- Opening Delimiter -
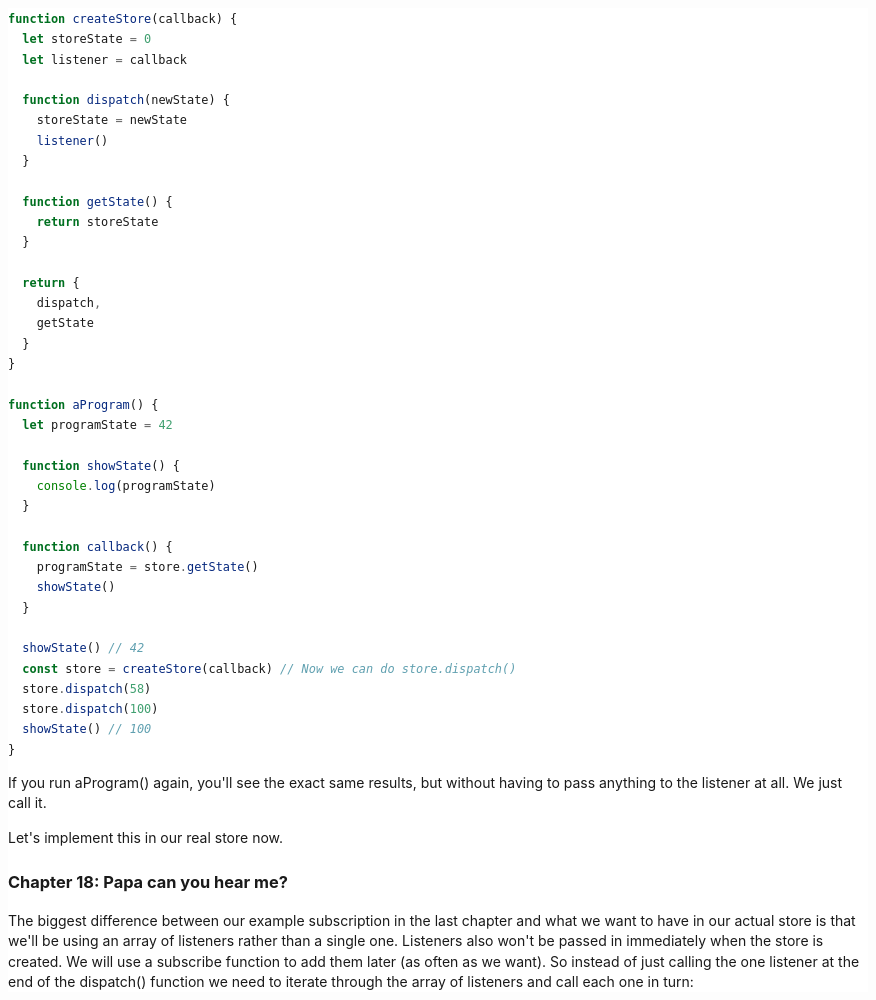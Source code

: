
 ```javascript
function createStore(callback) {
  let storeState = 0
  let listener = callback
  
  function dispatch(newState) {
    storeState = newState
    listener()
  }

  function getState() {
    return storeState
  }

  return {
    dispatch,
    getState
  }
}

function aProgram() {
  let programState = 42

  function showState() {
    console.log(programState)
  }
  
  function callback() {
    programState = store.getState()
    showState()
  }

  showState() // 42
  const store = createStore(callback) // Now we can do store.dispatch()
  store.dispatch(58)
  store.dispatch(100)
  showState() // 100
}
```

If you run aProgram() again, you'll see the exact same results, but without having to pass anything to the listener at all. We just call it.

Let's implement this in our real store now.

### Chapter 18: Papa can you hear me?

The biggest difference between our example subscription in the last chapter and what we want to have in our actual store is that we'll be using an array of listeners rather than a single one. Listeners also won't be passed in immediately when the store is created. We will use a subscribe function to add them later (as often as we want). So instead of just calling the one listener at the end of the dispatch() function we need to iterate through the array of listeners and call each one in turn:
- Closing Delimiter -
- Opening Delimiter -
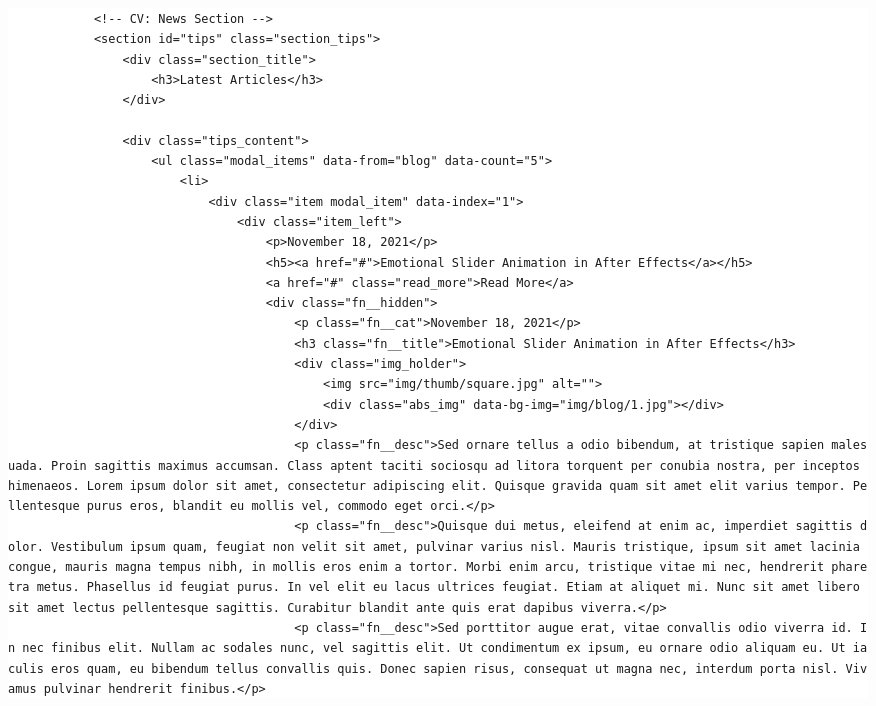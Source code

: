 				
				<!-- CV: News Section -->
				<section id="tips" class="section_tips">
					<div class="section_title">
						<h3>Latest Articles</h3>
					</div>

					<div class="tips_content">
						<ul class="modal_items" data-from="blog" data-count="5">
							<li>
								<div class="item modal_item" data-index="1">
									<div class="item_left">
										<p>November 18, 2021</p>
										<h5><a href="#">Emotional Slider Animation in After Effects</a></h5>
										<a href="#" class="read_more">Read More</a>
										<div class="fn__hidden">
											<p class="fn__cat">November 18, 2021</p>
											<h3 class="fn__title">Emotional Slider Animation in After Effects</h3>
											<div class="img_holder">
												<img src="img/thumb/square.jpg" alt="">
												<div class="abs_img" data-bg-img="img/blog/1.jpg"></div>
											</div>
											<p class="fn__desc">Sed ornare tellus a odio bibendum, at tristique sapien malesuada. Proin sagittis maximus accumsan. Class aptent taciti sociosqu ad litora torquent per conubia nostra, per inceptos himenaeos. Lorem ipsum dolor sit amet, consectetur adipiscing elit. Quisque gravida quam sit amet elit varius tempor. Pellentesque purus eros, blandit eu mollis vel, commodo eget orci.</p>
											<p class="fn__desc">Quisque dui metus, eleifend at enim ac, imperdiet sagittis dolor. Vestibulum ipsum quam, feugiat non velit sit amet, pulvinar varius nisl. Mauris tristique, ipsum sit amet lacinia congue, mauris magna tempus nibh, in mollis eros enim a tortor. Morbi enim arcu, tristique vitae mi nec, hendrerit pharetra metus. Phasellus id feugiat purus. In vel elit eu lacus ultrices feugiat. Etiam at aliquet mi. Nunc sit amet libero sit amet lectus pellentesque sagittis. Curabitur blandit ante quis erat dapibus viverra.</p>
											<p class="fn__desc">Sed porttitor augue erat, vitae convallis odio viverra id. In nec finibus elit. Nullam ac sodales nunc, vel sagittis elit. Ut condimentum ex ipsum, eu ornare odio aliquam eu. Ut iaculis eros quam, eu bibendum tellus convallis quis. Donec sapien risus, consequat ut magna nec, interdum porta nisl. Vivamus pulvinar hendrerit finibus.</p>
- Closing Delimiter -
## Problem to work on
The required output is the stretch of entries above from the line containing "Let's implement this in our real store now." through the line containing "### Chapter 18: Papa can you hear me?", reproduced exactly.

## Written reply
Let's implement this in our real store now.

### Chapter 18: Papa can you hear me?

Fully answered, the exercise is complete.